In my last blog post, I talked about the typical responses you get when you tell your friends and loved ones that you want to go into a creative field full-time as your primary source of income. Once you get past the initial reaction of “Can you really sell that? Is it realistic to think you will make any money doing that?” the next response tends to redirect your creative efforts to a hobby on the side.
Over time and with the right marketing, you’ll start to sell a few of your creations. That’s when you tend to get the response of “Oh. So, you are actually selling your art. Great! But why go full-time with this?” For me, the conversation has repeatedly been something along these lines:
Me: “I’ve had a solo art exhibition, have consistently gotten into juried art exhibitions, and I feel I’m ready to focus on my art as my full-time occupation.”

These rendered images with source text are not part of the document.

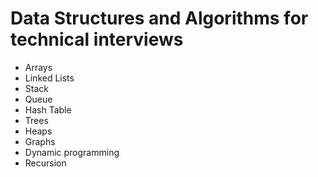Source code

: # Data Structures and Algorithms for technical interviews
* Arrays
* Linked Lists
* Stack
* Queue
* Hash Table
* Trees
* Heaps
* Graphs
* Dynamic programming
* Recursion
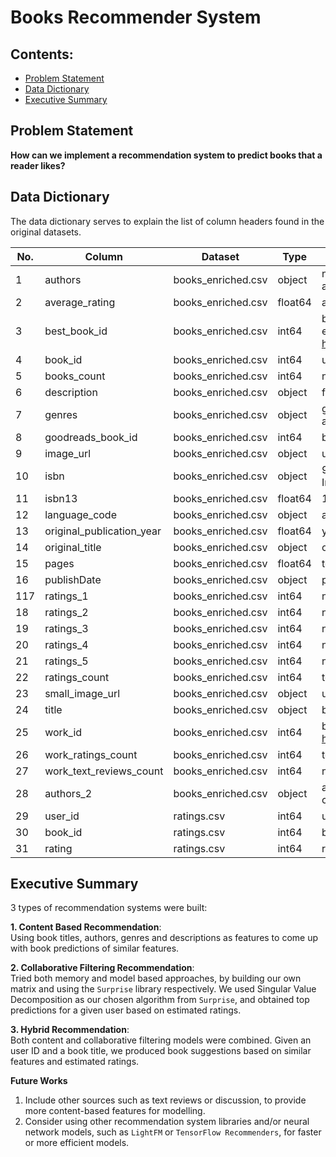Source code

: 
# Books Recommender System 

## Contents:
- [Problem Statement](#problem-Statement)
- [Data Dictionary](#Data-Dictionary)
- [Executive Summary](#Executive-Summary)


## Problem Statement

**How can we implement a recommendation system to predict books that a reader likes?**

## Data Dictionary

The data dictionary serves to explain the list of column headers found in the original datasets.

| No. | Column                    | Dataset            | Type    | Description                                                                                                  |
|-----|---------------------------|--------------------|---------|--------------------------------------------------------------------------------------------------------------|
| 1   | authors                   | books_enriched.csv | object  | names of all book contributors, including illustrators and collaborators                                     |
| 2   | average_rating            | books_enriched.csv | float64 | average rating                                                                                               |
| 3   | best_book_id              | books_enriched.csv | int64   | book id of its most popular edition from Goodreads. e.g. https://www.goodreads.com/book/show/2767052         |
| 4   | book_id                   | books_enriched.csv | int64   | unique ID for each book                                                                                      |
| 5   | books_count               | books_enriched.csv | int64   | number of editions                                                                                           |
| 6   | description               | books_enriched.csv | object  | free text summarizing book's content                                                                         |
| 7   | genres                    | books_enriched.csv | object  | genre tags taken from top shelves users assigned to a book                                                   |
| 8   | goodreads_book_id         | books_enriched.csv | int64   | book id with reference to Goodreads website                                                                          |
| 9   | image_url                 | books_enriched.csv | object  | url link to book cover image                                                                                 |
| 10  | isbn                      | books_enriched.csv | object  | 9-digit Standard Book Numbering (SBN) or 10-digit International Standard Book Number (ISBN)                  |
| 11  | isbn13                    | books_enriched.csv | float64 | 13-digit ISBN, assigned after 1 Jan 2007                                                                     |
| 12  | language_code             | books_enriched.csv | object  | abbreviated language tags for all books                                                                      |
| 13  | original_publication_year | books_enriched.csv | float64 | year when the book was first published                                                                       |
| 14  | original_title            | books_enriched.csv | object  | original title when book first published                                                                     |
| 15  | pages                     | books_enriched.csv | float64 | total page count                                                                                             |
| 16  | publishDate               | books_enriched.csv | object  | publication date                                                                                             |
| 117 | ratings_1                 | books_enriched.csv | int64   | number of ratings with 1                                                                                     |
| 18  | ratings_2                 | books_enriched.csv | int64   | number of ratings with 2                                                                                     |
| 19  | ratings_3                 | books_enriched.csv | int64   | number of ratings with 3                                                                                     |
| 20  | ratings_4                 | books_enriched.csv | int64   | number of ratings with 4                                                                                     |
| 21  | ratings_5                 | books_enriched.csv | int64   | number of ratings with 5                                                                                     |
| 22  | ratings_count             | books_enriched.csv | int64   | total number of ratings received                                                                             |
| 23  | small_image_url           | books_enriched.csv | object  | url link to smaller book cover image                                                                         |
| 24  | title                     | books_enriched.csv | object  | book title                                                                                                   |
| 25  | work_id                   | books_enriched.csv | int64   | book id to reflect the list of editions of given title. e.g. https://www.goodreads.com/work/editions/2792775 |
| 26  | work_ratings_count        | books_enriched.csv | int64   | total number of ratings received                                                                             |
| 27  | work_text_reviews_count   | books_enriched.csv | int64   | number of written reviews received                                                                           |
| 28  | authors_2                 | books_enriched.csv | object  | all book contributors, including illustrators and collaborators                                              |
| 29  | user_id                   | ratings.csv        | int64   | user id                                                                                                      |
| 30  | book_id                   | ratings.csv        | int64   | book id                                                                                                      |
| 31  | rating                    | ratings.csv        | int64   | rating for given book                                                                                        |


## Executive Summary
3 types of recommendation systems were built:

**1. Content Based Recommendation**:  
Using book titles, authors, genres and descriptions as features to come up with book predictions of similar features.

**2. Collaborative Filtering Recommendation**:  
Tried both memory and model based approaches, by building our own matrix and using the  `Surprise`  library respectively.  We used Singular Value Decomposition as our chosen algorithm from `Surprise`, and obtained top predictions for a given user based on estimated ratings.

**3. Hybrid Recommendation**:  
Both content and collaborative filtering models were combined. Given an user ID and a book title, we produced book suggestions based on similar features and estimated ratings.

**Future Works**

1.  Include other sources such as text reviews or discussion, to provide more content-based features for modelling.
2. Consider using other recommendation system libraries and/or neural network models, such as  `LightFM`  or  `TensorFlow Recommenders`, for faster or more efficient models.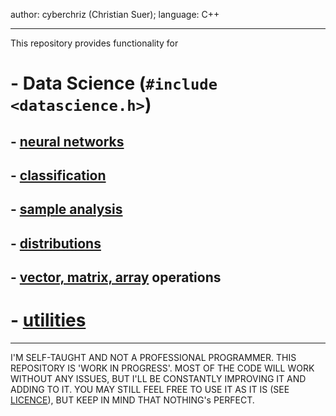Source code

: author: cyberchriz (Christian Suer);
language: C++
___
This repository provides functionality for
# - Data Science (`#include <datascience.h>`)
##     - [neural networks](DataScience/neuralnet/docs/neuralnet.md)
##     - [classification](DataScience/classification/docs/classification.md)
##     - [sample analysis](DataScience/general/docs/sample.md)
##     - [distributions](DataScience/distributions/docs/distributions.md)
##     - [vector, matrix, array](DataScience/general/docs/array.md) operations
# - [utilities](utilities/docs/utilities.md)
___
I'M SELF-TAUGHT AND NOT A PROFESSIONAL PROGRAMMER. THIS REPOSITORY IS 'WORK IN PROGRESS'.
MOST OF THE CODE WILL WORK WITHOUT ANY ISSUES, BUT I'LL BE CONSTANTLY IMPROVING IT AND ADDING TO IT.
YOU MAY STILL FEEL FREE TO USE IT AS IT IS (SEE [LICENCE](LICENSE)), BUT KEEP IN MIND THAT NOTHING's PERFECT.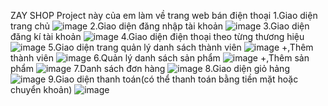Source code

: ZAY SHOP
Project này của em làm về trang web bán điện thoại
1.Giao diện trang chủ
![image](https://github.com/tienanhlv/ProjectPrj301/assets/163879750/3c02021a-3542-4c0d-b29b-5802e49e587d)
2.Giao diện đăng nhập tài khoản
![image](https://github.com/tienanhlv/ProjectPrj301/assets/163879750/e8b1c7ef-779f-43c1-83bc-a6cc627951d6)
3.Giao diện đăng kí tài khoản
![image](https://github.com/tienanhlv/ProjectPrj301/assets/163879750/47f90fae-9433-49a4-a276-c0ea2ce0a296)
4.Giao diện điện thoại theo từng thương hiệu
![image](https://github.com/tienanhlv/ProjectPrj301/assets/163879750/bd6eb48a-bc89-4e97-92f4-6aafd99cb276)
5.Giao diện trang quản lý danh sách thành viên
![image](https://github.com/tienanhlv/ProjectPrj301/assets/163879750/e9d2a123-c8d3-48f9-af4f-cc3c3c8b3635)
+,Thêm thành viên
![image](https://github.com/tienanhlv/ProjectPrj301/assets/163879750/800f3af4-5fff-4261-9b81-5097eb37d645)
6.Quản lý danh sách sản phẩm
![image](https://github.com/tienanhlv/ProjectPrj301/assets/163879750/7f50f91c-bef6-4cb4-b3db-355e94359933)
+,Thêm sản phẩm 
![image](https://github.com/tienanhlv/ProjectPrj301/assets/163879750/b1d0047b-35cc-4bd2-89d9-7286afe79531)
7.Danh sách đơn hàng
![image](https://github.com/tienanhlv/ProjectPrj301/assets/163879750/e643a242-e51d-4b3c-a3a5-51690119edb8)
8.Giao diện giỏ hảng
![image](https://github.com/tienanhlv/ProjectPrj301/assets/163879750/6f58a540-a209-42a7-8d45-3da0bc64c03e)
9.Giao diện thanh toán(có thể thanh toán bằng tiền mặt hoặc chuyển khoản)
![image](https://github.com/tienanhlv/ProjectPrj301/assets/163879750/f4b63ac0-3645-4183-a2e4-63920adf9bc7)











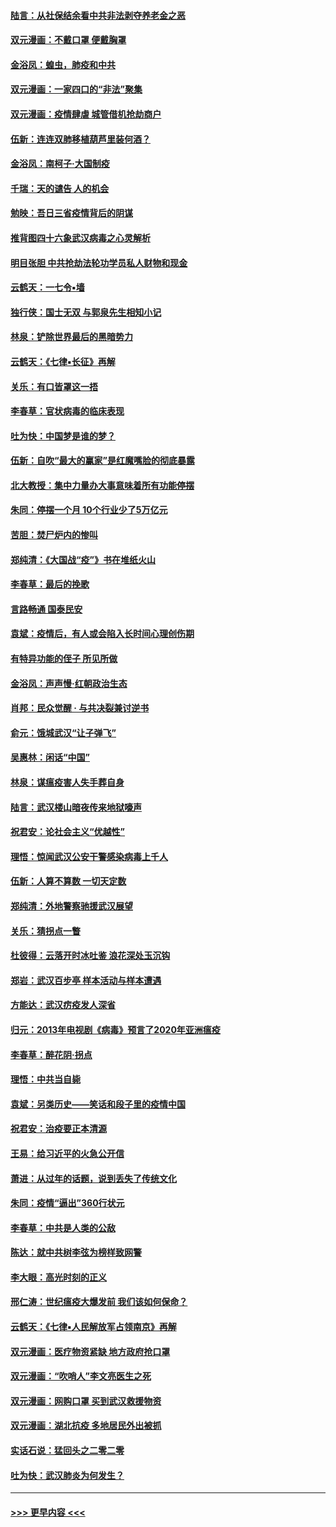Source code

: #### [陆言：从社保结余看中共非法剥夺养老金之恶](../pages/nsc993/n11917084.md?t=03052131) 
#### [双元漫画：不戴口罩 便戴胸罩](../pages/nsc993/n11916447.md?t=03052131) 
#### [金浴凤：蝗虫，肺疫和中共](../pages/nsc993/n11916904.md?t=03052131) 
#### [双元漫画：一家四口的“非法”聚集](../pages/nsc993/n11916378.md?t=03052131) 
#### [双元漫画：疫情肆虐 城管借机抢劫商户](../pages/nsc993/n11916310.md?t=03052131) 
#### [伍新：连连双肺移植葫芦里装何酒？](../pages/nsc993/n11913667.md?t=03052131) 
#### [金浴凤：南柯子·大国制疫](../pages/nsc993/n11913657.md?t=03052131) 
#### [千瑞：天的谴告  人的机会](../pages/nsc993/n11913309.md?t=03052131) 
#### [勉映：吾日三省疫情背后的阴谋](../pages/nsc993/n11913079.md?t=03052131) 
#### [推背图四十六象武汉病毒之心灵解析](../pages/nsc993/n11911761.md?t=03052131) 
#### [明目张胆 中共抢劫法轮功学员私人财物和现金](../pages/nsc993/n11910262.md?t=03052131) 
#### [云鹤天：一七令▪墙](../pages/nsc993/n11910627.md?t=03052131) 
#### [独行侠：国士无双 与郭泉先生相知小记](../pages/nsc993/n11910613.md?t=03052131) 
#### [林泉：铲除世界最后的黑暗势力](../pages/nsc993/n11909320.md?t=03052131) 
#### [云鹤天：《七律▪长征》再解](../pages/nsc993/n11909327.md?t=03052131) 
#### [关乐：有口皆罩这一捂](../pages/nsc993/n11908393.md?t=03052131) 
#### [李春草：官状病毒的临床表现](../pages/nsc993/n11908339.md?t=03052131) 
#### [吐为快：中国梦是谁的梦？](../pages/nsc993/n11906564.md?t=03052131) 
#### [伍新：自吹“最大的赢家”是红魔嘴脸的彻底暴露](../pages/nsc993/n11906407.md?t=03052131) 
#### [北大教授：集中力量办大事意味着所有功能停摆](../pages/nsc993/n11904800.md?t=03052131) 
#### [朱同：停摆一个月 10个行业少了5万亿元](../pages/nsc993/n11904498.md?t=03052131) 
#### [苦胆：焚尸炉内的惨叫](../pages/nsc993/n11904479.md?t=03052131) 
#### [郑纯清：《大国战“疫”》书在堆纸火山](../pages/nsc993/n11904450.md?t=03052131) 
#### [李春草：最后的挽歌](../pages/nsc993/n11904441.md?t=03052131) 
#### [言路畅通 国泰民安](../pages/nsc993/n11904222.md?t=03052131) 
#### [袁斌：疫情后，有人或会陷入长时间心理创伤期](../pages/nsc993/n11901514.md?t=03052131) 
#### [有特异功能的侄子 所见所做](../pages/nsc993/n11901154.md?t=03052131) 
#### [金浴凤：声声慢‧红朝政治生态](../pages/nsc993/n11899553.md?t=03052131) 
#### [肖邦：民众觉醒 · 与共决裂兼讨逆书](../pages/nsc993/n11898435.md?t=03052131) 
#### [俞元：饿城武汉“让子弹飞”](../pages/nsc993/n11898344.md?t=03052131) 
#### [吴惠林：闲话“中国”](../pages/nsc993/n11898182.md?t=03052131) 
#### [林泉：谋瘟疫害人失手葬自身](../pages/nsc993/n11897892.md?t=03052131) 
#### [陆言：武汉楼山暗夜传来地狱嚎声](../pages/nsc993/n11897033.md?t=03052131) 
#### [祝君安：论社会主义“优越性”](../pages/nsc993/n11897005.md?t=03052131) 
#### [理悟：惊闻武汉公安干警感染病毒上千人](../pages/nsc993/n11896947.md?t=03052131) 
#### [伍新：人算不算数 一切天定数](../pages/nsc993/n11893372.md?t=03052131) 
#### [郑纯清：外地警察驰援武汉展望](../pages/nsc993/n11893115.md?t=03052131) 
#### [关乐：猜拐点一瞥](../pages/nsc993/n11893020.md?t=03052131) 
#### [杜彼得：云落开时冰吐鉴 浪花深处玉沉钩](../pages/nsc993/n11892107.md?t=03052131) 
#### [郑岩：武汉百步亭 样本活动与样本遭遇](../pages/nsc993/n11892310.md?t=03052131) 
#### [方能达：武汉疠疫发人深省](../pages/nsc993/n11891376.md?t=03052131) 
#### [归元：2013年电视剧《病毒》预言了2020年亚洲瘟疫](../pages/nsc993/n11891126.md?t=03052131) 
#### [李春草：醉花阴·拐点](../pages/nsc993/n11890567.md?t=03052131) 
#### [理悟：中共当自毙](../pages/nsc993/n11890559.md?t=03052131) 
#### [袁斌：另类历史——笑话和段子里的疫情中国](../pages/nsc993/n11889243.md?t=03052131) 
#### [祝君安：治疫要正本清源](../pages/nsc993/n11889085.md?t=03052131) 
#### [王易：给习近平的火急公开信](../pages/nsc993/n11888225.md?t=03052131) 
#### [萧进：从过年的话题，说到丢失了传统文化](../pages/nsc993/n11887732.md?t=03052131) 
#### [朱同：疫情“逼出”360行状元](../pages/nsc993/n11887678.md?t=03052131) 
#### [李春草：中共是人类的公敌](../pages/nsc993/n11887656.md?t=03052131) 
#### [陈达：就中共树李弦为榜样致网警](../pages/nsc993/n11887625.md?t=03052131) 
#### [李大眼：高光时刻的正义](../pages/nsc993/n11887585.md?t=03052131) 
#### [邢仁涛：世纪瘟疫大爆发前 我们该如何保命？](../pages/nsc993/n11887535.md?t=03052131) 
#### [云鹤天：《七律▪人民解放军占领南京》再解](../pages/nsc993/n11887524.md?t=03052131) 
#### [双元漫画：医疗物资紧缺 地方政府抢口罩](../pages/nsc993/n11884744.md?t=03052131) 
#### [双元漫画：“吹哨人”李文亮医生之死](../pages/nsc993/n11884705.md?t=03052131) 
#### [双元漫画：网购口罩 买到武汉救援物资](../pages/nsc993/n11884670.md?t=03052131) 
#### [双元漫画：湖北抗疫 多地居民外出被抓](../pages/nsc993/n11884643.md?t=03052131) 
#### [实话石说：猛回头之二零二零](../pages/nsc993/n11883968.md?t=03052131) 
#### [吐为快：武汉肺炎为何发生？](../pages/nsc993/n11882180.md?t=03052131) 

----
#### [ >>> 更早内容 <<< ](../indexes/nsc993-earlier.md)
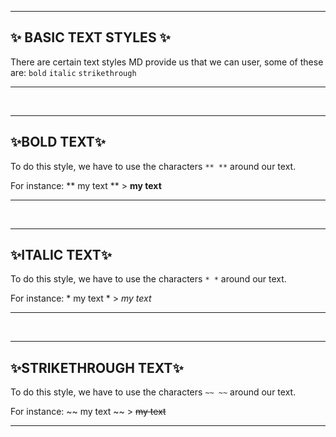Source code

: ***
## ✨ BASIC TEXT STYLES ✨
There are certain text styles MD provide us that we can user, some of these are: `bold` `italic` `strikethrough`

***

<br>


***
## ✨BOLD TEXT✨
To do this style, we have to use the characters `** **` around our text.

For instance:
\** my text \** > **my text**
***

<br>

***
## ✨ITALIC TEXT✨
To do this style, we have to use the characters `* *` around our text.

For instance:
\* my text \* > *my text*

***

<br>

***
## ✨STRIKETHROUGH TEXT✨
To do this style, we have to use the characters `~~ ~~` around our text.

For instance:
\~~ my text \~~ > ~~my text~~
***
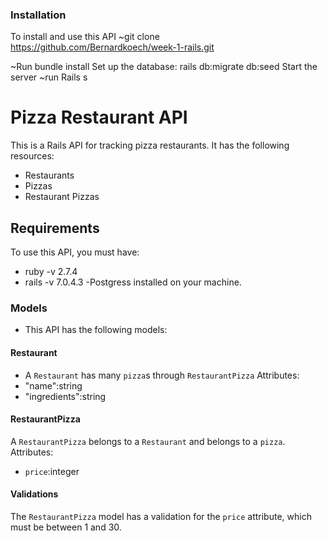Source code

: ### Installation
To install and use this API
   ~git clone https://github.com/Bernardkoech/week-1-rails.git

   ~Run bundle install
Set up the database:
   rails db:migrate db:seed
Start the server
   ~run Rails s

# Pizza Restaurant API
This is a Rails API for tracking pizza restaurants. It has the following resources:
- Restaurants
- Pizzas
- Restaurant Pizzas
## Requirements
To use this API, you must have:
- ruby -v 2.7.4
- rails -v 7.0.4.3
-Postgress installed on your machine.

### Models
- This API has the following models:
#### Restaurant
- A `Restaurant` has many `pizza`s through `RestaurantPizza`
Attributes:
- "name":string
- "ingredients":string
#### RestaurantPizza
A `RestaurantPizza` belongs to a `Restaurant` and belongs to a `pizza`.
Attributes:
- `price`:integer
#### Validations
The `RestaurantPizza` model has a validation for the `price` attribute, which must be between 1 and 30.

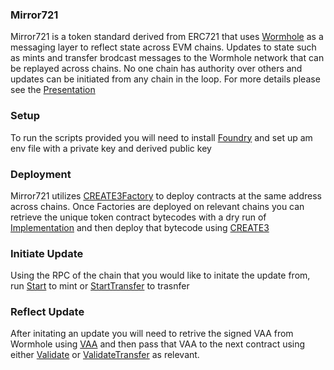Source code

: ### Mirror721

Mirror721 is a token standard derived from ERC721 that uses [Wormhole](https://github.com/wormhole-foundation/wormhole) as a messaging layer to reflect state across EVM chains. Updates to state such as mints and transfer brodcast messages to the Wormhole network that can be replayed across chains. No one chain has authority over others and updates can be initiated from any chain in the loop. For more details please see the [Presentation](https://github.com/0x0aa0/Mirror721/blob/main/MIRROR.pdf)

### Setup

To run the scripts provided you will need to install [Foundry](https://github.com/foundry-rs/foundry) and set up am env file with a private key and derived public key

### Deployment

Mirror721 utilizes [CREATE3Factory](https://github.com/ZeframLou/create3-factory) to deploy contracts at the same address across chains. Once Factories are deployed on relevant chains you can retrieve the unique token contract bytecodes with a dry run of [Implementation](https://github.com/0x0aa0/Mirror721/blob/main/script/Implementation.s.sol) and then deploy that bytecode using [CREATE3](https://github.com/0x0aa0/Mirror721/blob/main/script/CREATE3.s.sol)

### Initiate Update

Using the RPC of the chain that you would like to initate the update from, run [Start](https://github.com/0x0aa0/Mirror721/blob/main/script/Start.s.sol) to mint or [StartTransfer](https://github.com/0x0aa0/Mirror721/blob/main/script/StartTransfer.s.sol) to trasnfer

### Reflect Update

After initating an update you will need to retrive the signed VAA from Wormhole using [VAA](https://github.com/0x0aa0/Mirror721/blob/main/script/VAA.py) and then pass that VAA to the next contract using either [Validate](https://github.com/0x0aa0/Mirror721/blob/main/script/Validate.s.sol) or [ValidateTransfer](https://github.com/0x0aa0/Mirror721/blob/main/script/ValidateTransfer.s.sol) as relevant. 
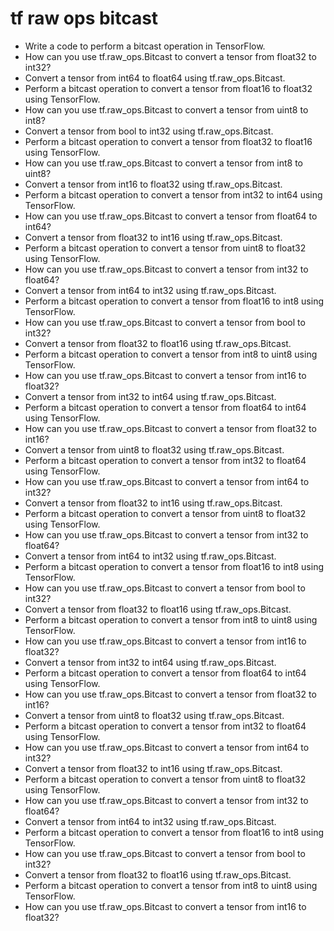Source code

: # tf raw ops bitcast

- Write a code to perform a bitcast operation in TensorFlow.
- How can you use tf.raw_ops.Bitcast to convert a tensor from float32 to int32?
- Convert a tensor from int64 to float64 using tf.raw_ops.Bitcast.
- Perform a bitcast operation to convert a tensor from float16 to float32 using TensorFlow.
- How can you use tf.raw_ops.Bitcast to convert a tensor from uint8 to int8?
- Convert a tensor from bool to int32 using tf.raw_ops.Bitcast.
- Perform a bitcast operation to convert a tensor from float32 to float16 using TensorFlow.
- How can you use tf.raw_ops.Bitcast to convert a tensor from int8 to uint8?
- Convert a tensor from int16 to float32 using tf.raw_ops.Bitcast.
- Perform a bitcast operation to convert a tensor from int32 to int64 using TensorFlow.
- How can you use tf.raw_ops.Bitcast to convert a tensor from float64 to int64?
- Convert a tensor from float32 to int16 using tf.raw_ops.Bitcast.
- Perform a bitcast operation to convert a tensor from uint8 to float32 using TensorFlow.
- How can you use tf.raw_ops.Bitcast to convert a tensor from int32 to float64?
- Convert a tensor from int64 to int32 using tf.raw_ops.Bitcast.
- Perform a bitcast operation to convert a tensor from float16 to int8 using TensorFlow.
- How can you use tf.raw_ops.Bitcast to convert a tensor from bool to int32?
- Convert a tensor from float32 to float16 using tf.raw_ops.Bitcast.
- Perform a bitcast operation to convert a tensor from int8 to uint8 using TensorFlow.
- How can you use tf.raw_ops.Bitcast to convert a tensor from int16 to float32?
- Convert a tensor from int32 to int64 using tf.raw_ops.Bitcast.
- Perform a bitcast operation to convert a tensor from float64 to int64 using TensorFlow.
- How can you use tf.raw_ops.Bitcast to convert a tensor from float32 to int16?
- Convert a tensor from uint8 to float32 using tf.raw_ops.Bitcast.
- Perform a bitcast operation to convert a tensor from int32 to float64 using TensorFlow.
- How can you use tf.raw_ops.Bitcast to convert a tensor from int64 to int32?
- Convert a tensor from float32 to int16 using tf.raw_ops.Bitcast.
- Perform a bitcast operation to convert a tensor from uint8 to float32 using TensorFlow.
- How can you use tf.raw_ops.Bitcast to convert a tensor from int32 to float64?
- Convert a tensor from int64 to int32 using tf.raw_ops.Bitcast.
- Perform a bitcast operation to convert a tensor from float16 to int8 using TensorFlow.
- How can you use tf.raw_ops.Bitcast to convert a tensor from bool to int32?
- Convert a tensor from float32 to float16 using tf.raw_ops.Bitcast.
- Perform a bitcast operation to convert a tensor from int8 to uint8 using TensorFlow.
- How can you use tf.raw_ops.Bitcast to convert a tensor from int16 to float32?
- Convert a tensor from int32 to int64 using tf.raw_ops.Bitcast.
- Perform a bitcast operation to convert a tensor from float64 to int64 using TensorFlow.
- How can you use tf.raw_ops.Bitcast to convert a tensor from float32 to int16?
- Convert a tensor from uint8 to float32 using tf.raw_ops.Bitcast.
- Perform a bitcast operation to convert a tensor from int32 to float64 using TensorFlow.
- How can you use tf.raw_ops.Bitcast to convert a tensor from int64 to int32?
- Convert a tensor from float32 to int16 using tf.raw_ops.Bitcast.
- Perform a bitcast operation to convert a tensor from uint8 to float32 using TensorFlow.
- How can you use tf.raw_ops.Bitcast to convert a tensor from int32 to float64?
- Convert a tensor from int64 to int32 using tf.raw_ops.Bitcast.
- Perform a bitcast operation to convert a tensor from float16 to int8 using TensorFlow.
- How can you use tf.raw_ops.Bitcast to convert a tensor from bool to int32?
- Convert a tensor from float32 to float16 using tf.raw_ops.Bitcast.
- Perform a bitcast operation to convert a tensor from int8 to uint8 using TensorFlow.
- How can you use tf.raw_ops.Bitcast to convert a tensor from int16 to float32?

Concerned family/friend: “That’s nice. You should be proud of yourself for accomplishing that. Good for you. But how much money can you really make from this? How much money did you make from it last year."
Me (in as friendly a tone as possible): “If I were in any other occupation, asking for my salary and earnings would not be something anyone would think of asking. Why is it ok to ask when you are in a creative profession? I am getting a steady income from my art. That’s all you need to know unless you are my accountant or the IRS.”
Concerned family/friend: “If it can’t support you, which it sounds as if it can’t, then it’s an expensive hobby. If you cover your costs as an artist, isn’t that the most success you can really have? Why give up a secure job and jeopardize your future earnings for the insecure life of a creative person?”
Me (clearly finding it hard to have a friendly tone): “It’s a calling and who I am. I’m doing this if it makes money or not because I have to. If you don’t understand that, then I can’t really explain it to you. How about that sports game last night?”
What I think lies behind the resistance to pursuing a creative field, in my opinion, is the genuine need for financial stability (or at least getting our basic needs met each day/week/month. Many people tend to consider art as an expensive hobby that wealthy people (mostly bored women) tend to take up.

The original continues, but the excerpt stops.